Give back exactly the lines running from the line with "## 智商 vs. 创造力" to the end of the entries, and only those lines.
START Data shown
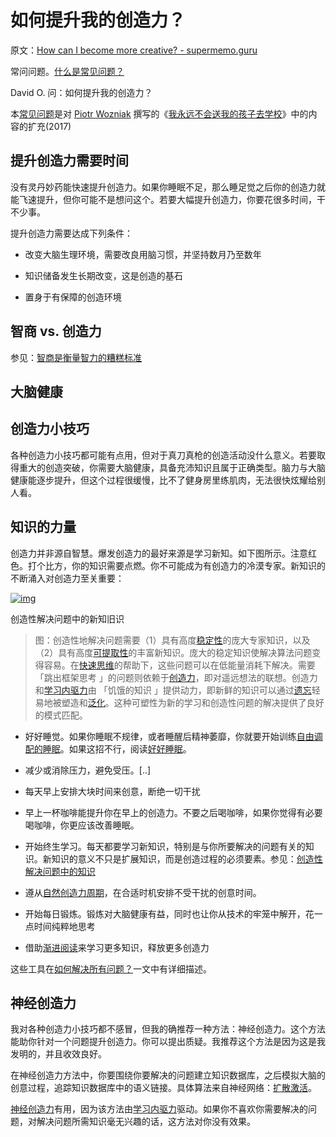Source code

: # 如何提升我的创造力？

原文：[How can I become more creative? - supermemo.guru](https://supermemo.guru/wiki/How_can_I_become_more_creative%3F)

常问问题。[什么是常见问题？](https://supermemo.guru/wiki/What_are_FAQs%3F)

David O. 问：如何提升我的创造力？

本[常见问题](https://supermemo.guru/wiki/FAQs)是对 [Piotr Wozniak](https://supermemo.guru/wiki/Piotr_Wozniak) 撰写的《[我永远不会送我的孩子去学校](https://supermemo.guru/wiki/Problem_of_Schooling)》中的内容的扩充(2017)

## 提升创造力需要时间

没有灵丹妙药能快速提升创造力。如果你睡眠不足，那么睡足觉之后你的创造力就能飞速提升，但你可能不是想问这个。若要大幅提升创造力，你要花很多时间，干不少事。

提升创造力需要达成下列条件：

- 改变大脑生理环境，需要改良用脑习惯，并坚持数月乃至数年

- 知识储备发生长期改变，这是创造的基石

- 置身于有保障的创造环境

## 智商 vs. 创造力

参见：[智商是衡量智力的糟糕标准](https://supermemo.guru/wiki/IQ_is_a_dismal_measure_of_intelligence)

## 大脑健康

## 创造力小技巧

各种创造力小技巧都可能有点用，但对于真刀真枪的创造活动没什么意义。若要取得重大的创造突破，你需要大脑健康，具备充沛知识且属于正确类型。脑力与大脑健康能逐步提升，但这个过程很缓慢，比不了健身房里练肌肉，无法很快炫耀给别人看。

## 知识的力量

创造力并非源自智慧。爆发创造力的最好来源是学习新知。如下图所示。注意红色。打个比方，你的知识需要点燃。你不可能成为有创造力的冷漠专家。新知识的不断涌入对创造力至关重要：

[![img](https://supermemo.guru/images/thumb/0/0c/Knowledge_in_creative_problem_solving.png/800px-Knowledge_in_creative_problem_solving.png)](https://supermemo.guru/wiki/File:Knowledge_in_creative_problem_solving.png)

创造性解决问题中的新知旧识

> 图：创造性地解决问题需要（1）具有高度[稳定性](https://supermemo.guru/wiki/Stability)的庞大专家知识，以及（2）具有高度[可提取性](https://supermemo.guru/wiki/Retrievability)的丰富新知识。庞大的稳定知识使解决算法问题变得容易。在[快速思维](https://supermemo.guru/wiki/Fast_thinking)的帮助下，这些问题可以在低能量消耗下解决。需要 「跳出框架思考 」的问题则依赖于[创造力](https://supermemo.guru/wiki/Creativity)，即对遥远想法的联想。创造力和[学习内驱力](https://supermemo.guru/wiki/Learn_drive)由 「饥饿的知识 」提供动力，即新鲜的知识可以通过[遗忘](https://supermemo.guru/wiki/Forgetting)轻易地被塑造和[泛化](https://supermemo.guru/wiki/Generalization)。这种可塑性为新的学习和创造性问题的解决提供了良好的模式匹配。

- 好好睡觉。如果你睡眠不规律，或者睡醒后精神萎靡，你就要开始训练[自由调配的睡眠](https://supermemo.guru/wiki/Free_running_sleep)。如果这招不行，阅读[好好睡眠](https://supermemo.guru/wiki/Good_sleep)。

- 减少或消除压力，避免受压。[..]

- 每天早上安排大块时间来创意，断绝一切干扰

- 早上一杯咖啡能提升你在早上的创造力。不要之后喝咖啡，如果你觉得有必要喝咖啡，你更应该改善睡眠。

- 开始终生学习。每天都要学习新知识，特别是与你所要解决的问题有关的知识。新知识的意义不只是扩展知识，而是创造过程的必须要素。参见：[创造性解决问题中的知识](https://supermemo.guru/wiki/Knowledge_in_creative_problem_solving)

- 遵从[自然创造力周期](https://supermemo.guru/wiki/Natural_creativity_cycle)，在合适时机安排不受干扰的创意时间。

- 开始每日锻炼。锻炼对大脑健康有益，同时也让你从技术的牢笼中解开，花一点时间纯粹地思考

- 借助[渐进阅读](https://supermemo.guru/wiki/Incremental_reading)来学习更多知识，释放更多创造力

这些工具在[如何解决所有问题？](https://supermemo.guru/wiki/How_to_solve_any_problem%3F)一文中有详细描述。

## 神经创造力

我对各种创造力小技巧都不感冒，但我的确推荐一种方法：神经创造力。这个方法能助你针对一个问题提升创造力。你可以提出质疑。我推荐这个方法是因为这是我发明的，并且收效良好。

在神经创造力方法中，你要围绕你要解决的问题建立知识数据库，之后模拟大脑的创意过程，追踪知识数据库中的语义链接。具体算法来自神经网络：[扩散激活](https://supermemo.guru/wiki/Spreading_activation)。

[神经创造力](https://supermemo.guru/wiki/Neural_creativity)有用，因为该方法由[学习内驱力](https://supermemo.guru/wiki/Learn_drive)驱动。如果你不喜欢你需要解决的问题，对解决问题所需知识毫无兴趣的话，这方法对你没有效果。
END Data shown
■ Answer box ■
## 智商 vs. 创造力

参见：[智商是衡量智力的糟糕标准](https://supermemo.guru/wiki/IQ_is_a_dismal_measure_of_intelligence)

## 大脑健康

## 创造力小技巧

各种创造力小技巧都可能有点用，但对于真刀真枪的创造活动没什么意义。若要取得重大的创造突破，你需要大脑健康，具备充沛知识且属于正确类型。脑力与大脑健康能逐步提升，但这个过程很缓慢，比不了健身房里练肌肉，无法很快炫耀给别人看。

## 知识的力量

创造力并非源自智慧。爆发创造力的最好来源是学习新知。如下图所示。注意红色。打个比方，你的知识需要点燃。你不可能成为有创造力的冷漠专家。新知识的不断涌入对创造力至关重要：

[![img](https://supermemo.guru/images/thumb/0/0c/Knowledge_in_creative_problem_solving.png/800px-Knowledge_in_creative_problem_solving.png)](https://supermemo.guru/wiki/File:Knowledge_in_creative_problem_solving.png)

创造性解决问题中的新知旧识

> 图：创造性地解决问题需要（1）具有高度[稳定性](https://supermemo.guru/wiki/Stability)的庞大专家知识，以及（2）具有高度[可提取性](https://supermemo.guru/wiki/Retrievability)的丰富新知识。庞大的稳定知识使解决算法问题变得容易。在[快速思维](https://supermemo.guru/wiki/Fast_thinking)的帮助下，这些问题可以在低能量消耗下解决。需要 「跳出框架思考 」的问题则依赖于[创造力](https://supermemo.guru/wiki/Creativity)，即对遥远想法的联想。创造力和[学习内驱力](https://supermemo.guru/wiki/Learn_drive)由 「饥饿的知识 」提供动力，即新鲜的知识可以通过[遗忘](https://supermemo.guru/wiki/Forgetting)轻易地被塑造和[泛化](https://supermemo.guru/wiki/Generalization)。这种可塑性为新的学习和创造性问题的解决提供了良好的模式匹配。

- 好好睡觉。如果你睡眠不规律，或者睡醒后精神萎靡，你就要开始训练[自由调配的睡眠](https://supermemo.guru/wiki/Free_running_sleep)。如果这招不行，阅读[好好睡眠](https://supermemo.guru/wiki/Good_sleep)。

- 减少或消除压力，避免受压。[..]

- 每天早上安排大块时间来创意，断绝一切干扰

- 早上一杯咖啡能提升你在早上的创造力。不要之后喝咖啡，如果你觉得有必要喝咖啡，你更应该改善睡眠。

- 开始终生学习。每天都要学习新知识，特别是与你所要解决的问题有关的知识。新知识的意义不只是扩展知识，而是创造过程的必须要素。参见：[创造性解决问题中的知识](https://supermemo.guru/wiki/Knowledge_in_creative_problem_solving)

- 遵从[自然创造力周期](https://supermemo.guru/wiki/Natural_creativity_cycle)，在合适时机安排不受干扰的创意时间。

- 开始每日锻炼。锻炼对大脑健康有益，同时也让你从技术的牢笼中解开，花一点时间纯粹地思考

- 借助[渐进阅读](https://supermemo.guru/wiki/Incremental_reading)来学习更多知识，释放更多创造力

这些工具在[如何解决所有问题？](https://supermemo.guru/wiki/How_to_solve_any_problem%3F)一文中有详细描述。

## 神经创造力

我对各种创造力小技巧都不感冒，但我的确推荐一种方法：神经创造力。这个方法能助你针对一个问题提升创造力。你可以提出质疑。我推荐这个方法是因为这是我发明的，并且收效良好。

在神经创造力方法中，你要围绕你要解决的问题建立知识数据库，之后模拟大脑的创意过程，追踪知识数据库中的语义链接。具体算法来自神经网络：[扩散激活](https://supermemo.guru/wiki/Spreading_activation)。

[神经创造力](https://supermemo.guru/wiki/Neural_creativity)有用，因为该方法由[学习内驱力](https://supermemo.guru/wiki/Learn_drive)驱动。如果你不喜欢你需要解决的问题，对解决问题所需知识毫无兴趣的话，这方法对你没有效果。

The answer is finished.